そこで、特許文献1では、減圧装置を用いてローリングダイアフラムをピストン及びハウジングに確実に密着させることで、前記シワの発生を抑制している。また、特許文献2では、合成樹脂製のローリングダイアフラムの表面にゴム層を接着(コーティング)させることにより、前記シワの発生を抑制している。
【先行技術文献】
【特許文献】
【0004】
【文献】特開2015-98855号公報
【文献】特開2018-25251号公報
【発明の概要】
【発明が解決しようとする課題】
【0005】
特許文献1では、ローリングダイアフラムをピストン等に密着させるための減圧装置が必要となり、コスト高となる。また、特許文献2では、ローリングダイアフラムにゴム層を接着し易くするために、ローリングダイアフラムに対して表面改質処理を行う必要があり、この場合もコスト高となる。
【0006】
本発明はこのような事情に鑑みてなされたものであり、安価な構成でローリングダイアフラムにシワが発生するのを抑制できるローリングダイアフラムポンプを提供することを目的とする。
【課題を解決するための手段】
【0007】
(1)本発明者らは、ゴム層によりローリングダイアフラムにおけるシワの発生を抑制できるメカニズムについて鋭意研究を重ねた。
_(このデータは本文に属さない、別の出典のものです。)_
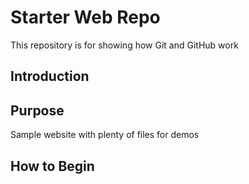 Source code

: # Starter Web Repo

This repository is for showing how Git and GitHub work

## Introduction


## Purpose

Sample website with plenty of files for demos


## How to Begin
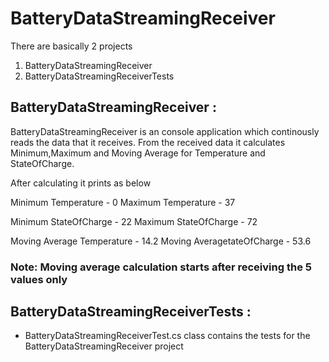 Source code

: # BatteryDataStreamingReceiver

There are basically 2 projects

1. BatteryDataStreamingReceiver
2. BatteryDataStreamingReceiverTests

## BatteryDataStreamingReceiver :

BatteryDataStreamingReceiver is an console application which continously reads the data that it
receives.
From the received data it calculates Minimum,Maximum and Moving Average for Temperature and StateOfCharge. 

After calculating it prints as below

Minimum Temperature - 0 Maximum Temperature - 37

Minimum StateOfCharge - 22 Maximum StateOfCharge - 72

Moving Average Temperature - 14.2 Moving AveragetateOfCharge - 53.6


### **Note: Moving average calculation starts after receiving the 5 values only**

## BatteryDataStreamingReceiverTests :
- BatteryDataStreamingReceiverTest.cs class contains the tests for the BatteryDataStreamingReceiver project
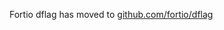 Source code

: 
Fortio dflag has moved to [github.com/fortio/dflag](https://github.com/fortio/dflag#fortio-dynamic-flags-was-go-flagz)
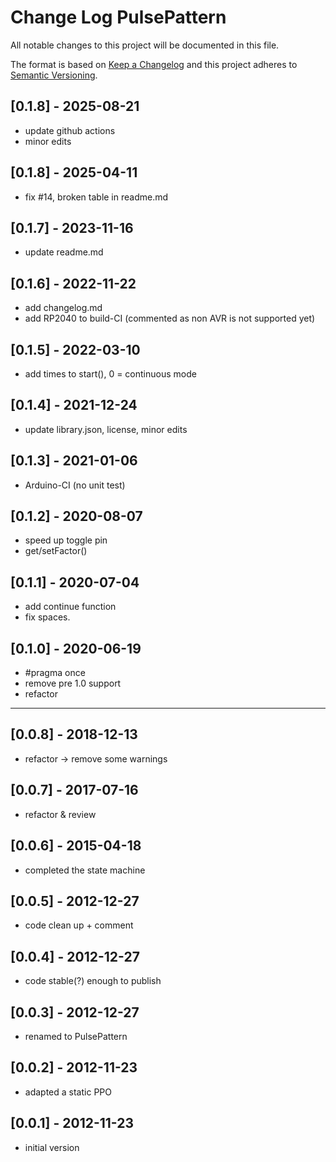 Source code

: # Change Log PulsePattern

All notable changes to this project will be documented in this file.

The format is based on [Keep a Changelog](http://keepachangelog.com/)
and this project adheres to [Semantic Versioning](http://semver.org/).


## [0.1.8] - 2025-08-21
- update github actions
- minor edits

## [0.1.8] - 2025-04-11
- fix #14, broken table in readme.md

## [0.1.7] - 2023-11-16
- update readme.md

## [0.1.6] - 2022-11-22
- add changelog.md
- add RP2040 to build-CI  (commented as non AVR is not supported yet)

## [0.1.5] - 2022-03-10
- add times to start(), 0 = continuous mode

## [0.1.4] - 2021-12-24
- update library.json, license, minor edits

## [0.1.3] - 2021-01-06
- Arduino-CI (no unit test)

## [0.1.2] - 2020-08-07
- speed up toggle pin
- get/setFactor()

## [0.1.1] - 2020-07-04
- add continue function
- fix spaces.

## [0.1.0] - 2020-06-19
- #pragma once
- remove pre 1.0 support
- refactor

----

## [0.0.8] - 2018-12-13
- refactor -> remove some warnings

## [0.0.7] - 2017-07-16
- refactor & review

## [0.0.6] - 2015-04-18
- completed the state machine

## [0.0.5] - 2012-12-27
- code clean up + comment

## [0.0.4] - 2012-12-27
- code stable(?) enough to publish

## [0.0.3] - 2012-12-27
- renamed to PulsePattern

## [0.0.2] - 2012-11-23
- adapted a static PPO

## [0.0.1] - 2012-11-23
-  initial version

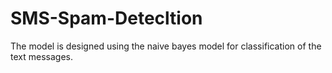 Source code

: # SMS-Spam-Detecltion

The model is designed using the naive bayes model for classification of the text messages.
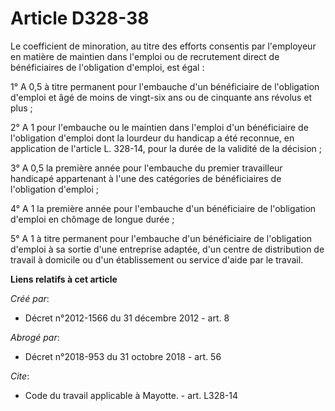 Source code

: # Article D328-38

Le coefficient de minoration, au titre des efforts consentis par l'employeur en matière de maintien dans l'emploi ou de
recrutement direct de bénéficiaires de l'obligation d'emploi, est égal : 

1° A 0,5 à titre permanent pour l'embauche d'un bénéficiaire de l'obligation d'emploi et âgé de moins de vingt-six ans ou de
cinquante ans révolus et plus ; 

2° A 1 pour l'embauche ou le maintien dans l'emploi d'un bénéficiaire de l'obligation d'emploi dont la lourdeur du handicap a
été reconnue, en application de l'article L. 328-14, pour la durée de la validité de la décision ; 

3° A 0,5 la première année pour l'embauche du premier travailleur handicapé appartenant à l'une des catégories de
bénéficiaires de l'obligation d'emploi ; 

4° A 1 la première année pour l'embauche d'un bénéficiaire de l'obligation d'emploi en chômage de longue durée ; 

5° A 1 à titre permanent pour l'embauche d'un bénéficiaire de l'obligation d'emploi à sa sortie d'une entreprise adaptée,
d'un centre de distribution de travail à domicile ou d'un établissement ou service d'aide par le travail.

**Liens relatifs à cet article**

_Créé par_:

  - Décret n°2012-1566 du 31 décembre 2012 - art. 8

_Abrogé par_:

  - Décret n°2018-953 du 31 octobre 2018 - art. 56

_Cite_:

  - Code du travail applicable à Mayotte. - art. L328-14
その結果、ローリングダイアフラムの屈曲部分において、テンションが掛かったゴム層の強い復元力によって、その屈曲部分を屈曲させようとする外力が、非屈曲部分のシワを生じさせる外力よりも大きくなり、非屈曲部分でのシワの発生が抑制されることを見出した。そして、前記屈曲させようとする外力と前記シワを生じさせる外力との力関係は、ローリングダイアフラムにゴム層を接着させなくても変化しないという知見を得、かかる知見に基づいて本発明を完成させた。
【0008】
すなわち、本発明のローリングダイアフラムポンプは、ハウジングと、前記ハウジング内にポンプ室を区画形成する合成樹脂製のローリングダイアフラムと、前記ハウジング内に前記ローリングダイアフラムと共に往復移動可能に配置されたピストンと、を備え、前記ピストンの往復移動に伴う前記ローリングダイアフラムの屈曲運動により前記ポンプ室内の容積を変化させることで移送流体を吸入および吐出するダイアフラムポンプであって、前記ローリングダイアフラムは、前記ピストンと一体に往復移動可能な可動部と、前記ハウジングに固定された固定部と、前記可動部と前記固定部とを繋ぎ前記ピストンの往復移動により屈曲する薄膜部と、を有し、前記薄膜部には、ゴム層が接着することなく重ねられており、前記ゴム層の前記可動部側の端部が前記ピストンに固定され、前記ゴム層の前記固定部側の端部が前記ハウジングに固定されている。
【0009】
本発明によれば、ローリングダイアフラムにおいて屈曲する薄膜部にゴム層が重ねられているので、ローリングダイアフラムにシワが発生するのを抑制することができる。また、前記ゴム層は、薄膜部に接着することなく重ねられているので、従来のローリングダイアフラムにゴム層を接着させる場合に比べて、安価な構成で前記シワの発生を抑制することができる。
【0010】
(2)前記薄膜部には、当該薄膜部と前記ゴム層との間の空気を外部に排出するための貫通孔が形成されているのが好ましい。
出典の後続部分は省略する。